━━━━━ Listed records
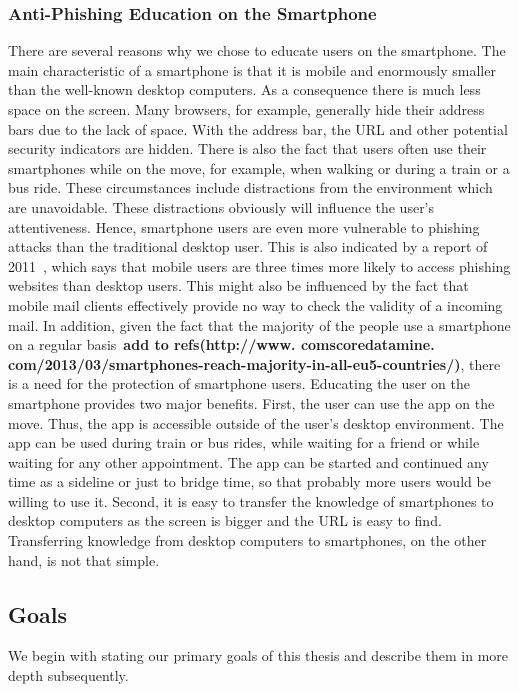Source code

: \subsubsection{Anti-Phishing Education on the Smartphone}
\label{s:antiphishing_on_smartphone}
There are several reasons why we chose to educate users on the smartphone.
 The main characteristic of a smartphone is that it is mobile and enormously smaller than the well-known desktop computers.
 As a consequence there is much less space on the screen.
 Many browsers, for example, generally hide their address bars due to the lack of space.
 With the address bar, the URL and other potential security indicators are hidden.
 There is also the fact that users often use their smartphones while on the move, for example, when walking or  during a train or a bus ride.
 These circumstances include distractions from the environment which are unavoidable.
 These distractions obviously will influence the user's attentiveness.
 Hence, smartphone users are even more vulnerable to phishing attacks than the traditional desktop user.
 This is also indicated by a report of 2011~\cite{trusteer2011}, which says that mobile users are three times more likely to access phishing websites than desktop users.
 This might also be influenced by the fact that mobile mail clients effectively provide no way to check the validity of a incoming mail.
 In addition, given the fact that the majority of the people use a smartphone on a regular basis~\textbf{add to refs(http://www.
comscoredatamine.
com/2013/03/smartphones-reach-majority-in-all-eu5-countries/)}, there is a need for the protection of smartphone users.
 Educating the user on the smartphone provides two major benefits.
 First, the user can use the app on the move.
 Thus, the app is accessible outside of the user's desktop environment.
 The app can be used during train or bus rides, while waiting for a friend or while waiting for any other appointment.
 The app can be started and continued any time as a sideline or just to bridge time, so that probably more users would be willing to use it.
 Second, it is easy to transfer the knowledge of smartphones to desktop computers as the screen is bigger and the URL is easy to find.
 Transferring knowledge from desktop computers to smartphones, on the other hand, is not that simple.


\subsection{Goals}
\label{s:goals}
We begin with stating our primary goals of this thesis and describe them in more depth subsequently.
━━━━━━━━━━
### [What to produce]
In the entries above, find the line with "This might also" and the line with "Second, it is", then set down exactly those two and every line between them, nothing else.

### [Problem solution]
 This might also be influenced by the fact that mobile mail clients effectively provide no way to check the validity of a incoming mail.
 In addition, given the fact that the majority of the people use a smartphone on a regular basis~\textbf{add to refs(http://www.
comscoredatamine.
com/2013/03/smartphones-reach-majority-in-all-eu5-countries/)}, there is a need for the protection of smartphone users.
 Educating the user on the smartphone provides two major benefits.
 First, the user can use the app on the move.
 Thus, the app is accessible outside of the user's desktop environment.
 The app can be used during train or bus rides, while waiting for a friend or while waiting for any other appointment.
 The app can be started and continued any time as a sideline or just to bridge time, so that probably more users would be willing to use it.
 Second, it is easy to transfer the knowledge of smartphones to desktop computers as the screen is bigger and the URL is easy to find.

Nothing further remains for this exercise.